Written by Dušan Matičič, head roaster at GOAT STORY
Coffee is dirty business. That's no joke. It's a mess. Brown, sticky, it will stain your clothes if you're not careful and it just flies everywhere. And you know what, that's just when you're grinding and brewing coffee.
Welcome to the next level of messy coffee. Have you ever seen the inside of a coffee roaster after a couple months of roasting?
Well ... it's an epic mess!!! When coffee is roasting, a whole lot of yucky stuff sticks to the inside of the roaster. It's no surprise, as coffee contains oils, dust, chaff and it is actually transformed from a raw organic product into a roasted "food" that is ready to consume.
OK, let's get one thing straight - a roaster needs to be cleaned after every roast day. But that's basic cleaning, which means vacuuming the chaff, wiping the whole roaster with a cloth, disinfecting the cooling tray.

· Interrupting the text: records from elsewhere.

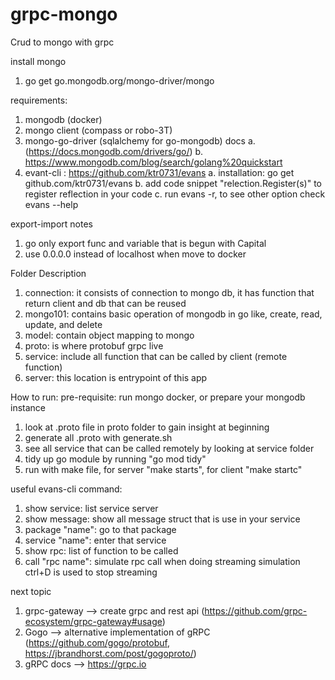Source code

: # grpc-mongo
Crud to mongo with grpc

install mongo
1. go get go.mongodb.org/mongo-driver/mongo


requirements:
1. mongodb (docker)
2. mongo client (compass or robo-3T)
3. mongo-go-driver (sqlalchemy for go-mongodb)
    docs
    a. (https://docs.mongodb.com/drivers/go/)
    b. https://www.mongodb.com/blog/search/golang%20quickstart
4. evant-cli : https://github.com/ktr0731/evans
    a. installation: go get github.com/ktr0731/evans 
    b. add code snippet "relection.Register(s)" to register reflection in your code
    c. run evans -r, to see other option check evans --help


export-import notes
1. go only export func and variable that is begun with Capital
2. use 0.0.0.0 instead of localhost when move to docker


Folder Description
1. connection: it consists of connection to mongo db, it has function that return client and db that can be reused
2. mongo101: contains basic operation of mongodb in go like, create, read, update, and delete
4. model: contain object mapping to mongo
5. proto: is where protobuf grpc live
6. service: include all function that can be called by client (remote function)
7. server: this location is entrypoint of this app


How to run:
pre-requisite: run mongo docker, or prepare your mongodb instance
1. look at .proto file in proto folder to gain insight at beginning
2. generate all .proto with generate.sh
3. see all service that can be called remotely by looking at service folder
4. tidy up go module by running "go mod tidy"
5. run with make file, for server "make starts", for client "make startc"


useful evans-cli command:
1. show service: list service server
2. show message: show all message struct that is use in your service
3. package "name": go to that package
4. service "name": enter that service
5. show rpc: list of function to be called
6. call "rpc name": simulate rpc call
when doing streaming simulation ctrl+D is used to stop streaming

next topic
1. grpc-gateway --> create grpc and rest api (https://github.com/grpc-ecosystem/grpc-gateway#usage)
2. Gogo --> alternative implementation of gRPC (https://github.com/gogo/protobuf, https://jbrandhorst.com/post/gogoproto/)
3. gRPC docs --> https://grpc.io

Then there's something that needs to be done every few weeks, like cleaning the probes that read the temperature in various parts of the roaster.
And then there's the mother load that needs to be done every few months (we do that three times per year usually) ... a general cleaning of the roaster, which means cleaning it inside-out: cleaning the buildup on the inside walls, cleaning all the ducting. That takes some time. And it's ... well ... dirty business. But someone's got to do it.